I then registered the environment in cell #2:
gym.register(
id='TEST-v1',
entry_point='__main__:Shell_Class',
max_episode_steps=200,
reward_threshold=25.0,)
based on this Q/A: Register gym environment that is defined inside a jupyter notebook cell
, I make the environment in cell #3:
gym.make('TEST-v1')
and get this non-descriptive output:
<TimeLimit<Shell_Class< TEST-v1 >>>
In cell #4, I tried to execute ExperimentGrid code directly within Jupyter like so:
from spinup.utils.run_utils import ExperimentGrid
from spinup import ppo_pytorch
import torch
num_runs=1
cpu=4
env_name='TEST-v1'
eg = ExperimentGrid(name='Jupyter-test')
eg.add('env_name', env_name, '', True)
eg.add('seed', [10*i for i in range(num_runs)])
eg.add('epochs', 500)
eg.add('steps_per_epoch', 4000)
eg.add('ac_kwargs:hidden_sizes', [(32, 32)], 'hid')

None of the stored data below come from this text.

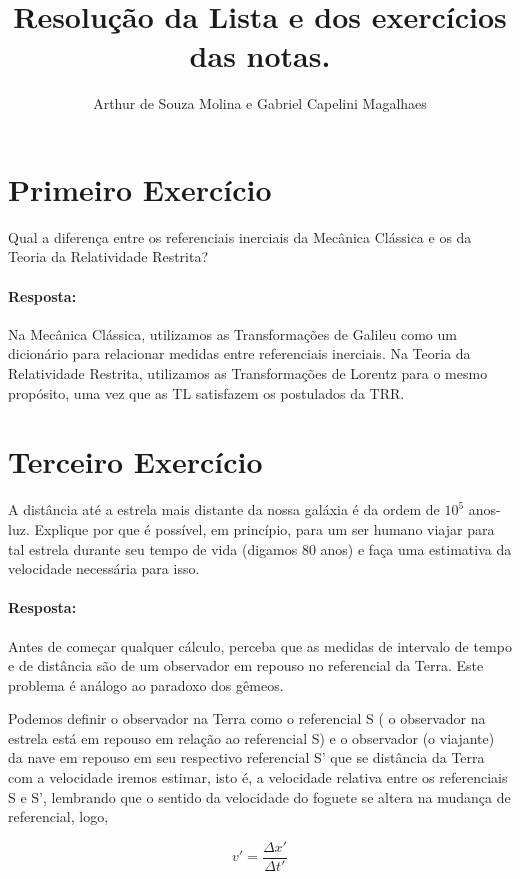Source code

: \documentclass[10pt,a4paper]{article}
\author{Arthur de Souza Molina e Gabriel Capelini Magalhaes}
\title{Resolução da Lista e dos exercícios das notas.}
\begin{document}
	\maketitle
	\section{Primeiro Exercício}
	Qual a diferença entre os referenciais inerciais da Mecânica Clássica e os da Teoria da Relatividade Restrita?
	
	\paragraph{Resposta:}
	Na Mecânica Clássica, utilizamos as Transformações de Galileu como um dicionário para relacionar medidas entre referenciais inerciais. Na Teoria da Relatividade Restrita, utilizamos as Transformações de Lorentz para o mesmo propósito, uma vez que as TL satisfazem os postulados da TRR.
	
	
	\section{Terceiro Exercício}
	A distância até a estrela mais distante da nossa galáxia é da ordem de $10^{5}$ anos-luz. Explique por que é possível, em princípio, para um ser humano viajar para tal estrela durante seu tempo de vida (digamos 80 anos) e faça uma estimativa da velocidade necessária para isso.
	\paragraph{Resposta:}
	Antes de começar qualquer cálculo, perceba que as medidas de intervalo de tempo e de distância são de um observador em repouso no referencial da Terra. Este problema é análogo ao paradoxo dos gêmeos.
	
	Podemos definir o observador na Terra como o referencial S ( o observador na estrela está em repouso em relação ao referencial S) e o observador (o viajante) da nave em repouso em seu respectivo referencial S' que se distância da Terra com a velocidade iremos estimar, isto é, a velocidade relativa entre os referenciais S e S', lembrando que o sentido da velocidade do foguete se altera na mudança de referencial, logo,
	
	\begin{equation}\label{v_foguete}
		  v' = \dfrac{\Delta x'}{\Delta t'}
	\end{equation}
	
\end{document}
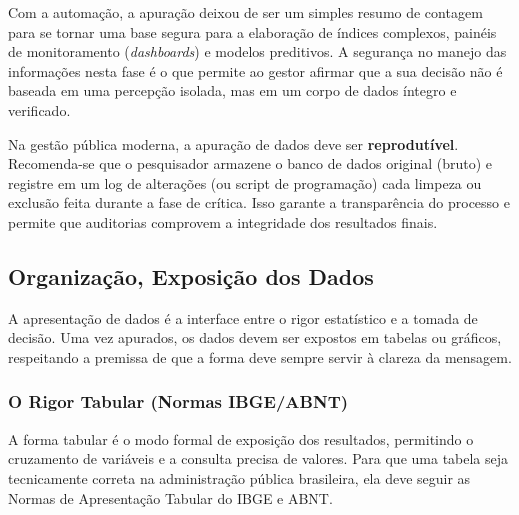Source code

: Com a automação, a apuração deixou de ser um simples resumo de contagem para se tornar uma base segura para a elaboração de índices complexos, painéis de monitoramento (\textit{dashboards}) e modelos preditivos. A segurança no manejo das informações nesta fase é o que permite ao gestor afirmar que a sua decisão não é baseada em uma percepção isolada, mas em um corpo de dados íntegro e verificado.


\begin{tcolorbox}[colback=green!5,colframe=green!40!black,title= Dica Técnica: Reprodutibilidade e Transparência]
Na gestão pública moderna, a apuração de dados deve ser \textbf{reprodutível}. Recomenda-se que o pesquisador armazene o banco de dados original (bruto) e registre em um log de alterações (ou script de programação) cada limpeza ou exclusão feita durante a fase de crítica. Isso garante a transparência do processo e permite que auditorias comprovem a integridade dos resultados finais.
\end{tcolorbox}




\subsection{Organização, Exposição dos Dados}

A apresentação de dados é a interface entre o rigor estatístico e a tomada de decisão. Uma vez apurados, os dados devem ser expostos em tabelas ou gráficos, respeitando a premissa de que a forma deve sempre servir à clareza da mensagem.

\subsubsection{O Rigor Tabular (Normas IBGE/ABNT)}

A forma tabular é o modo formal de exposição dos resultados, permitindo o cruzamento de variáveis e a consulta precisa de valores. Para que uma tabela seja tecnicamente correta na administração pública brasileira, ela deve seguir as Normas de Apresentação Tabular do IBGE e ABNT.



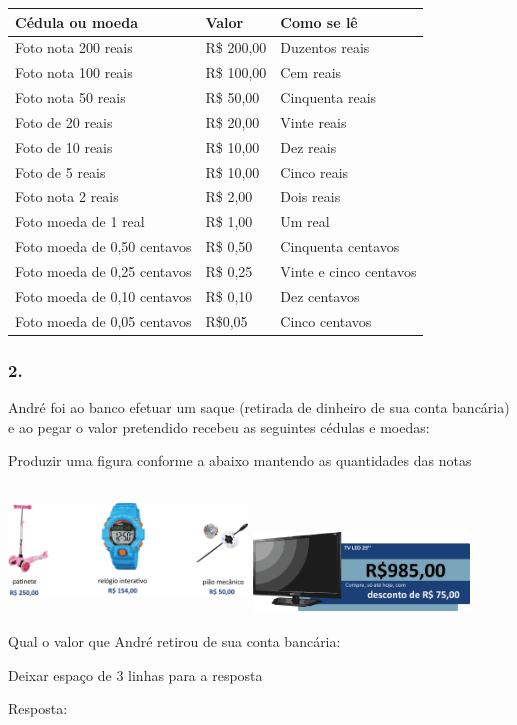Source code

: \begin{longtable}[]{@{}lll@{}}
\toprule
Cédula ou moeda & Valor & Como se lê\tabularnewline
\midrule
\endhead
Foto nota 200 reais & R\$ 200,00 & Duzentos reais\tabularnewline
Foto nota 100 reais & R\$ 100,00 & Cem reais\tabularnewline
Foto nota 50 reais & R\$ 50,00 & Cinquenta reais\tabularnewline
Foto de 20 reais & R\$ 20,00 & Vinte reais\tabularnewline
Foto de 10 reais & R\$ 10,00 & Dez reais\tabularnewline
Foto de 5 reais & R\$ 10,00 & Cinco reais\tabularnewline
Foto nota 2 reais & R\$ 2,00 & Dois reais\tabularnewline
Foto moeda de 1 real & R\$ 1,00 & Um real\tabularnewline
Foto moeda de 0,50 centavos & R\$ 0,50 & Cinquenta
centavos\tabularnewline
Foto moeda de 0,25 centavos & R\$ 0,25 & Vinte e cinco
centavos\tabularnewline
Foto moeda de 0,10 centavos & R\$ 0,10 & Dez centavos\tabularnewline
Foto moeda de 0,05 centavos & R\$0,05 & Cinco centavos\tabularnewline
\bottomrule
\end{longtable}

\subsubsection{2.}\label{section-81}

André foi ao banco efetuar um saque (retirada de dinheiro de sua conta
bancária) e ao pegar o valor pretendido recebeu as seguintes cédulas e
moedas:

Produzir uma figura conforme a abaixo mantendo as quantidades das notas

\includegraphics[width=2.50022in,height=1.34178in]{media/image72.png}
\includegraphics[width=2.26686in,height=0.87508in]{media/image73.png}

Qual o valor que André retirou de sua conta bancária:

Deixar espaço de 3 linhas para a resposta

Resposta:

eg.add('ac_kwargs:activation', [torch.nn.ReLU], '')
eg.add('pi_lr', 0.001)
eg.add('clip_ratio', 0.3)
eg.run(ppo_pytorch, num_cpu=cpu)
The experiment starts up as usual but then runs into some kind of error:
> ================================================================================
ExperimentGrid [Jupyter-test] runs over parameters:
env_name []
TEST-v1
seed [see]
0
epochs [epo]
500
steps_per_epoch [ste]
4000
ac_kwargs:hidden_sizes [hid]
(32, 32)
ac_kwargs:activation []
ReLU
pi_lr [pi]
0.001
clip_ratio [cli]
0.3
Variants, counting seeds: 1
Variants, not counting seeds: 1
================================================================================
Preparing to run the following experiments...
Jupyter-test_test-v1
================================================================================
Launch delayed to give you a few seconds to review your experiments.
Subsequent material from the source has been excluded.